1. The Autonomous Loop

This is a simplified version of the “Guardian” agent that monitors my lab’s health.

import time
import logging
from gekro_client import GekroLLMClient # From my API Sovereignty post

class BasicAgent:
    def __init__(self, goal: str):
        self.goal = goal
        self.client = GekroLLMClient()
        self.state = {"iterations": 0, "last_action": "none"}

    def run(self):
        while True:
            self.state["iterations"] += 1
            print(f"\n--- Cycle {self.state['iterations']} ---")
            
            # SENSE: Get system stats (Mocked for example)
            context = "System Load: 85%, Temperature: 78C, Network: Latent"
            
            # THINK: Ask the Brain what to do
            prompt = f"Goal: {self.goal}\nCurrent Context: {context}\nLast Action: {self.state['last_action']}\nWhat is the next step?"
            decision = self.client.chat([{"role": "user", "content": prompt}])
            
            # ACT: (For safety, we just log in this example)
            self.execute(decision)
            self.state["last_action"] = decision
            
            time.sleep(60) # Wait 60 seconds before next sense cycle

    def execute(self, action):
        logging.info(f"Agent decided to: {action}")
        # Real execution logic (e.g., shell commands) would go here

if __name__ == "__main__":
    agent = BasicAgent(goal="Keep the lab temperatures below 80C by throttling compute.")
    agent.run()

2. State Persistence

An agent with no memory is just a script. In the lab, I use a simple JSON file to store the “History” of the agent’s thoughts so it doesn’t repeat the same mistake five times in a row.

WSL2 Note

When running autonomous loops in WSL2, use Tmux. It allows you to detach the session and let the agent run in the background even if you close your terminal or your Windows machine goes to sleep (assuming you’ve disabled “Sleep” in Windows settings).

The Tradeoffs

The biggest failure of early agents is the Infinite Inference Loop. I once left an agent running with a poorly defined goal: “Fix all typos in the documentation.” Because “typo” is subjective, the agent spent $40 in Together AI credits in three hours by repeatedly “fixing” its own corrections in a circle. Always implement a ‘Max Iterations’ cap or a budget ceiling.

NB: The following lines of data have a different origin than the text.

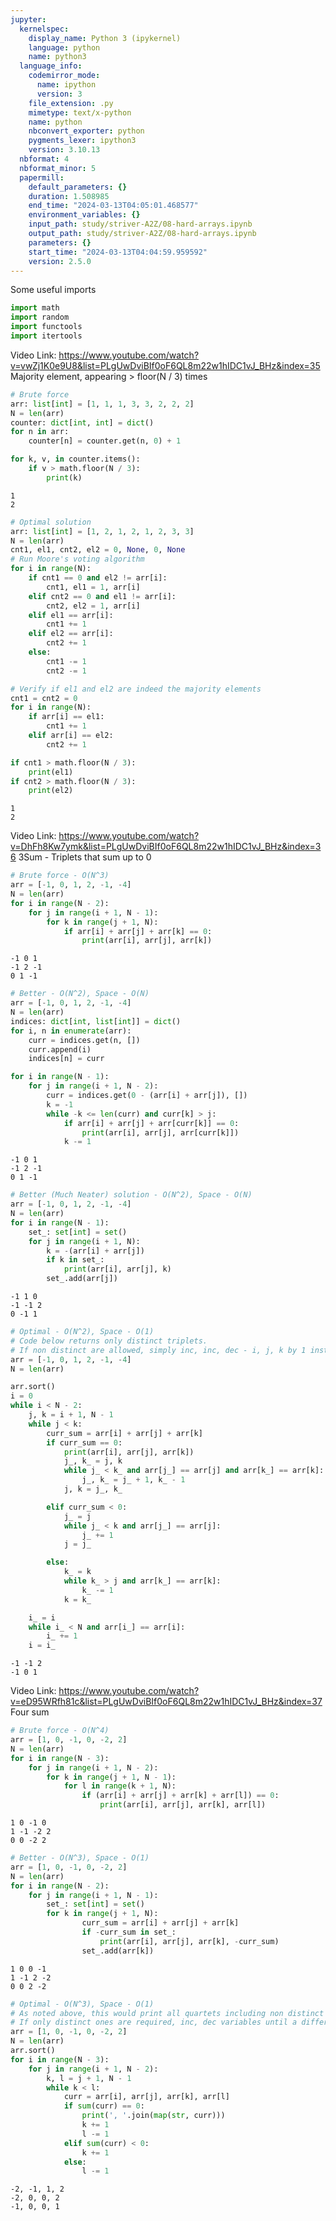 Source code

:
 ```yaml
---
jupyter:
  kernelspec:
    display_name: Python 3 (ipykernel)
    language: python
    name: python3
  language_info:
    codemirror_mode:
      name: ipython
      version: 3
    file_extension: .py
    mimetype: text/x-python
    name: python
    nbconvert_exporter: python
    pygments_lexer: ipython3
    version: 3.10.13
  nbformat: 4
  nbformat_minor: 5
  papermill:
    default_parameters: {}
    duration: 1.508985
    end_time: "2024-03-13T04:05:01.468577"
    environment_variables: {}
    input_path: study/striver-A2Z/08-hard-arrays.ipynb
    output_path: study/striver-A2Z/08-hard-arrays.ipynb
    parameters: {}
    start_time: "2024-03-13T04:04:59.959592"
    version: 2.5.0
---
```


<div id="2e76de23" class="cell markdown"
papermill="{&quot;duration&quot;:3.853e-3,&quot;end_time&quot;:&quot;2024-03-13T04:05:01.160674&quot;,&quot;exception&quot;:false,&quot;start_time&quot;:&quot;2024-03-13T04:05:01.156821&quot;,&quot;status&quot;:&quot;completed&quot;}"
tags="[]">

Some useful imports

</div>

<div id="95dd0243" class="cell code" execution_count="1"
execution="{&quot;iopub.execute_input&quot;:&quot;2024-03-13T04:05:01.169206Z&quot;,&quot;iopub.status.busy&quot;:&quot;2024-03-13T04:05:01.168508Z&quot;,&quot;iopub.status.idle&quot;:&quot;2024-03-13T04:05:01.178422Z&quot;,&quot;shell.execute_reply&quot;:&quot;2024-03-13T04:05:01.177694Z&quot;}"
papermill="{&quot;duration&quot;:1.5822e-2,&quot;end_time&quot;:&quot;2024-03-13T04:05:01.180189&quot;,&quot;exception&quot;:false,&quot;start_time&quot;:&quot;2024-03-13T04:05:01.164367&quot;,&quot;status&quot;:&quot;completed&quot;}"
tags="[]">

``` python
import math
import random
import functools
import itertools
```

</div>

<div id="d47b5eaa" class="cell markdown"
papermill="{&quot;duration&quot;:2.957e-3,&quot;end_time&quot;:&quot;2024-03-13T04:05:01.186188&quot;,&quot;exception&quot;:false,&quot;start_time&quot;:&quot;2024-03-13T04:05:01.183231&quot;,&quot;status&quot;:&quot;completed&quot;}"
tags="[]">

Video Link:
<https://www.youtube.com/watch?v=vwZj1K0e9U8&list=PLgUwDviBIf0oF6QL8m22w1hIDC1vJ_BHz&index=35>
Majority element, appearing \> floor(N / 3) times

</div>

<div id="e7bd2ff9" class="cell code" execution_count="2"
execution="{&quot;iopub.execute_input&quot;:&quot;2024-03-13T04:05:01.193365Z&quot;,&quot;iopub.status.busy&quot;:&quot;2024-03-13T04:05:01.192853Z&quot;,&quot;iopub.status.idle&quot;:&quot;2024-03-13T04:05:01.199019Z&quot;,&quot;shell.execute_reply&quot;:&quot;2024-03-13T04:05:01.198215Z&quot;}"
papermill="{&quot;duration&quot;:1.1559e-2,&quot;end_time&quot;:&quot;2024-03-13T04:05:01.200707&quot;,&quot;exception&quot;:false,&quot;start_time&quot;:&quot;2024-03-13T04:05:01.189148&quot;,&quot;status&quot;:&quot;completed&quot;}"
tags="[]">

``` python
# Brute force
arr: list[int] = [1, 1, 1, 3, 3, 2, 2, 2]
N = len(arr)
counter: dict[int, int] = dict()
for n in arr:
    counter[n] = counter.get(n, 0) + 1

for k, v, in counter.items():
    if v > math.floor(N / 3):
        print(k)
```

<div class="output stream stdout">

    1
    2

</div>

</div>

<div id="180dfe25" class="cell code" execution_count="3"
execution="{&quot;iopub.execute_input&quot;:&quot;2024-03-13T04:05:01.208563Z&quot;,&quot;iopub.status.busy&quot;:&quot;2024-03-13T04:05:01.207927Z&quot;,&quot;iopub.status.idle&quot;:&quot;2024-03-13T04:05:01.216189Z&quot;,&quot;shell.execute_reply&quot;:&quot;2024-03-13T04:05:01.215536Z&quot;}"
papermill="{&quot;duration&quot;:1.3859e-2,&quot;end_time&quot;:&quot;2024-03-13T04:05:01.217817&quot;,&quot;exception&quot;:false,&quot;start_time&quot;:&quot;2024-03-13T04:05:01.203958&quot;,&quot;status&quot;:&quot;completed&quot;}"
tags="[]">

``` python
# Optimal solution
arr: list[int] = [1, 2, 1, 2, 1, 2, 3, 3]
N = len(arr)
cnt1, el1, cnt2, el2 = 0, None, 0, None
# Run Moore's voting algorithm
for i in range(N):
    if cnt1 == 0 and el2 != arr[i]:
        cnt1, el1 = 1, arr[i]
    elif cnt2 == 0 and el1 != arr[i]:
        cnt2, el2 = 1, arr[i]
    elif el1 == arr[i]:
        cnt1 += 1
    elif el2 == arr[i]:
        cnt2 += 1
    else:
        cnt1 -= 1
        cnt2 -= 1

# Verify if el1 and el2 are indeed the majority elements
cnt1 = cnt2 = 0
for i in range(N):
    if arr[i] == el1:
        cnt1 += 1
    elif arr[i] == el2:
        cnt2 += 1

if cnt1 > math.floor(N / 3):
    print(el1)
if cnt2 > math.floor(N / 3):
    print(el2)
```

<div class="output stream stdout">

    1
    2

</div>

</div>

<div id="133b6f15" class="cell markdown"
papermill="{&quot;duration&quot;:3.132e-3,&quot;end_time&quot;:&quot;2024-03-13T04:05:01.224247&quot;,&quot;exception&quot;:false,&quot;start_time&quot;:&quot;2024-03-13T04:05:01.221115&quot;,&quot;status&quot;:&quot;completed&quot;}"
tags="[]">

Video Link:
<https://www.youtube.com/watch?v=DhFh8Kw7ymk&list=PLgUwDviBIf0oF6QL8m22w1hIDC1vJ_BHz&index=36>
3Sum - Triplets that sum up to 0

</div>

<div id="c12350c0" class="cell code" execution_count="4"
execution="{&quot;iopub.execute_input&quot;:&quot;2024-03-13T04:05:01.231919Z&quot;,&quot;iopub.status.busy&quot;:&quot;2024-03-13T04:05:01.231401Z&quot;,&quot;iopub.status.idle&quot;:&quot;2024-03-13T04:05:01.237460Z&quot;,&quot;shell.execute_reply&quot;:&quot;2024-03-13T04:05:01.236631Z&quot;}"
papermill="{&quot;duration&quot;:1.1614e-2,&quot;end_time&quot;:&quot;2024-03-13T04:05:01.239042&quot;,&quot;exception&quot;:false,&quot;start_time&quot;:&quot;2024-03-13T04:05:01.227428&quot;,&quot;status&quot;:&quot;completed&quot;}"
tags="[]">

``` python
# Brute force - O(N^3)
arr = [-1, 0, 1, 2, -1, -4]
N = len(arr)
for i in range(N - 2):
    for j in range(i + 1, N - 1):
        for k in range(j + 1, N):
            if arr[i] + arr[j] + arr[k] == 0:
                print(arr[i], arr[j], arr[k])
```

<div class="output stream stdout">

    -1 0 1
    -1 2 -1
    0 1 -1

</div>

</div>

<div id="d624981c" class="cell code" execution_count="5"
execution="{&quot;iopub.execute_input&quot;:&quot;2024-03-13T04:05:01.247210Z&quot;,&quot;iopub.status.busy&quot;:&quot;2024-03-13T04:05:01.246613Z&quot;,&quot;iopub.status.idle&quot;:&quot;2024-03-13T04:05:01.254375Z&quot;,&quot;shell.execute_reply&quot;:&quot;2024-03-13T04:05:01.253724Z&quot;}"
papermill="{&quot;duration&quot;:1.3623e-2,&quot;end_time&quot;:&quot;2024-03-13T04:05:01.256025&quot;,&quot;exception&quot;:false,&quot;start_time&quot;:&quot;2024-03-13T04:05:01.242402&quot;,&quot;status&quot;:&quot;completed&quot;}"
tags="[]">

``` python
# Better - O(N^2), Space - O(N)
arr = [-1, 0, 1, 2, -1, -4]
N = len(arr)
indices: dict[int, list[int]] = dict()
for i, n in enumerate(arr):
    curr = indices.get(n, [])
    curr.append(i)
    indices[n] = curr

for i in range(N - 1):
    for j in range(i + 1, N - 2):
        curr = indices.get(0 - (arr[i] + arr[j]), [])
        k = -1
        while -k <= len(curr) and curr[k] > j:
            if arr[i] + arr[j] + arr[curr[k]] == 0:
                print(arr[i], arr[j], arr[curr[k]])
            k -= 1
```

<div class="output stream stdout">

    -1 0 1
    -1 2 -1
    0 1 -1

</div>

</div>

<div id="c8d6774b" class="cell code" execution_count="6"
execution="{&quot;iopub.execute_input&quot;:&quot;2024-03-13T04:05:01.264435Z&quot;,&quot;iopub.status.busy&quot;:&quot;2024-03-13T04:05:01.263888Z&quot;,&quot;iopub.status.idle&quot;:&quot;2024-03-13T04:05:01.269561Z&quot;,&quot;shell.execute_reply&quot;:&quot;2024-03-13T04:05:01.268784Z&quot;}"
papermill="{&quot;duration&quot;:1.1742e-2,&quot;end_time&quot;:&quot;2024-03-13T04:05:01.271339&quot;,&quot;exception&quot;:false,&quot;start_time&quot;:&quot;2024-03-13T04:05:01.259597&quot;,&quot;status&quot;:&quot;completed&quot;}"
tags="[]">

``` python
# Better (Much Neater) solution - O(N^2), Space - O(N)
arr = [-1, 0, 1, 2, -1, -4]
N = len(arr)
for i in range(N - 1):
    set_: set[int] = set()
    for j in range(i + 1, N):
        k = -(arr[i] + arr[j])
        if k in set_:
            print(arr[i], arr[j], k)
        set_.add(arr[j])
```

<div class="output stream stdout">

    -1 1 0
    -1 -1 2
    0 -1 1

</div>

</div>

<div id="f832a851" class="cell code" execution_count="7"
execution="{&quot;iopub.execute_input&quot;:&quot;2024-03-13T04:05:01.280499Z&quot;,&quot;iopub.status.busy&quot;:&quot;2024-03-13T04:05:01.279899Z&quot;,&quot;iopub.status.idle&quot;:&quot;2024-03-13T04:05:01.288579Z&quot;,&quot;shell.execute_reply&quot;:&quot;2024-03-13T04:05:01.287838Z&quot;}"
papermill="{&quot;duration&quot;:1.5037e-2,&quot;end_time&quot;:&quot;2024-03-13T04:05:01.290137&quot;,&quot;exception&quot;:false,&quot;start_time&quot;:&quot;2024-03-13T04:05:01.275100&quot;,&quot;status&quot;:&quot;completed&quot;}"
tags="[]">

``` python
# Optimal - O(N^2), Space - O(1)
# Code below returns only distinct triplets.
# If non distinct are allowed, simply inc, inc, dec - i, j, k by 1 instead of the while loop below
arr = [-1, 0, 1, 2, -1, -4]
N = len(arr)

arr.sort()
i = 0
while i < N - 2:
    j, k = i + 1, N - 1
    while j < k:
        curr_sum = arr[i] + arr[j] + arr[k]
        if curr_sum == 0:
            print(arr[i], arr[j], arr[k])
            j_, k_ = j, k
            while j_ < k_ and arr[j_] == arr[j] and arr[k_] == arr[k]:
                j_, k_ = j_ + 1, k_ - 1
            j, k = j_, k_

        elif curr_sum < 0:
            j_ = j
            while j_ < k and arr[j_] == arr[j]:
                j_ += 1
            j = j_

        else:
            k_ = k
            while k_ > j and arr[k_] == arr[k]:
                k_ -= 1
            k = k_

    i_ = i
    while i_ < N and arr[i_] == arr[i]:
        i_ += 1
    i = i_
```

<div class="output stream stdout">

    -1 -1 2
    -1 0 1

</div>

</div>

<div id="472fd6df" class="cell markdown"
papermill="{&quot;duration&quot;:3.784e-3,&quot;end_time&quot;:&quot;2024-03-13T04:05:01.297784&quot;,&quot;exception&quot;:false,&quot;start_time&quot;:&quot;2024-03-13T04:05:01.294000&quot;,&quot;status&quot;:&quot;completed&quot;}"
tags="[]">

Video Link:
<https://www.youtube.com/watch?v=eD95WRfh81c&list=PLgUwDviBIf0oF6QL8m22w1hIDC1vJ_BHz&index=37>
Four sum

</div>

<div id="1a37c603" class="cell code" execution_count="8"
execution="{&quot;iopub.execute_input&quot;:&quot;2024-03-13T04:05:01.306861Z&quot;,&quot;iopub.status.busy&quot;:&quot;2024-03-13T04:05:01.306234Z&quot;,&quot;iopub.status.idle&quot;:&quot;2024-03-13T04:05:01.312266Z&quot;,&quot;shell.execute_reply&quot;:&quot;2024-03-13T04:05:01.311504Z&quot;}"
papermill="{&quot;duration&quot;:1.23e-2,&quot;end_time&quot;:&quot;2024-03-13T04:05:01.313815&quot;,&quot;exception&quot;:false,&quot;start_time&quot;:&quot;2024-03-13T04:05:01.301515&quot;,&quot;status&quot;:&quot;completed&quot;}"
tags="[]">

``` python
# Brute force - O(N^4)
arr = [1, 0, -1, 0, -2, 2]
N = len(arr)
for i in range(N - 3):
    for j in range(i + 1, N - 2):
        for k in range(j + 1, N - 1):
            for l in range(k + 1, N):
                if (arr[i] + arr[j] + arr[k] + arr[l]) == 0:
                    print(arr[i], arr[j], arr[k], arr[l])
```

<div class="output stream stdout">

    1 0 -1 0
    1 -1 -2 2
    0 0 -2 2

</div>

</div>

<div id="013df8c7" class="cell code" execution_count="9"
execution="{&quot;iopub.execute_input&quot;:&quot;2024-03-13T04:05:01.323071Z&quot;,&quot;iopub.status.busy&quot;:&quot;2024-03-13T04:05:01.322482Z&quot;,&quot;iopub.status.idle&quot;:&quot;2024-03-13T04:05:01.328684Z&quot;,&quot;shell.execute_reply&quot;:&quot;2024-03-13T04:05:01.327960Z&quot;}"
papermill="{&quot;duration&quot;:1.2339e-2,&quot;end_time&quot;:&quot;2024-03-13T04:05:01.330223&quot;,&quot;exception&quot;:false,&quot;start_time&quot;:&quot;2024-03-13T04:05:01.317884&quot;,&quot;status&quot;:&quot;completed&quot;}"
tags="[]">

``` python
# Better - O(N^3), Space - O(1)
arr = [1, 0, -1, 0, -2, 2]
N = len(arr)
for i in range(N - 2):
    for j in range(i + 1, N - 1):
        set_: set[int] = set()
        for k in range(j + 1, N):
                curr_sum = arr[i] + arr[j] + arr[k]
                if -curr_sum in set_:
                    print(arr[i], arr[j], arr[k], -curr_sum)
                set_.add(arr[k])
```

<div class="output stream stdout">

    1 0 0 -1
    1 -1 2 -2
    0 0 2 -2

</div>

</div>

<div id="2f4988ff" class="cell code" execution_count="10"
execution="{&quot;iopub.execute_input&quot;:&quot;2024-03-13T04:05:01.339683Z&quot;,&quot;iopub.status.busy&quot;:&quot;2024-03-13T04:05:01.339135Z&quot;,&quot;iopub.status.idle&quot;:&quot;2024-03-13T04:05:01.346019Z&quot;,&quot;shell.execute_reply&quot;:&quot;2024-03-13T04:05:01.345283Z&quot;}"
papermill="{&quot;duration&quot;:1.3385e-2,&quot;end_time&quot;:&quot;2024-03-13T04:05:01.347701&quot;,&quot;exception&quot;:false,&quot;start_time&quot;:&quot;2024-03-13T04:05:01.334316&quot;,&quot;status&quot;:&quot;completed&quot;}"
tags="[]">

``` python
# Optimal - O(N^3), Space - O(1)
# As noted above, this would print all quartets including non distinct ones
# If only distinct ones are required, inc, dec variables until a different value is found
arr = [1, 0, -1, 0, -2, 2]
N = len(arr)
arr.sort()
for i in range(N - 3):
    for j in range(i + 1, N - 2):
        k, l = j + 1, N - 1
        while k < l:
            curr = arr[i], arr[j], arr[k], arr[l]
            if sum(curr) == 0:
                print(', '.join(map(str, curr)))
                k += 1
                l -= 1
            elif sum(curr) < 0:
                k += 1
            else:
                l -= 1
```

<div class="output stream stdout">

    -2, -1, 1, 2
    -2, 0, 0, 2
    -1, 0, 0, 1

</div>

</div>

There’s also the issue of Command Hallucination. When you give an agent access to a shell (subprocess.run), it will eventually try to run a command that doesn’t exist or, worse, one that is destructive. I learned this when an agent tried to rm -rf a “temporary” directory that actually contained my Tesla’s API tokens. Use a “Dry Run” mode for the first 48 hours of any new agent deployment.

Where This Goes

We are moving away from single-loop agents toward Multi-Agent Systems. I’m currently building a “Manager” agent that oversees three “Worker” agents (one for coding, one for research, one for security). Instead of me directing the loop, the Manager directs the workers. The lab is becoming a self-optimizing factory of intelligence, and “Sense-Think-Act” is the assembly line.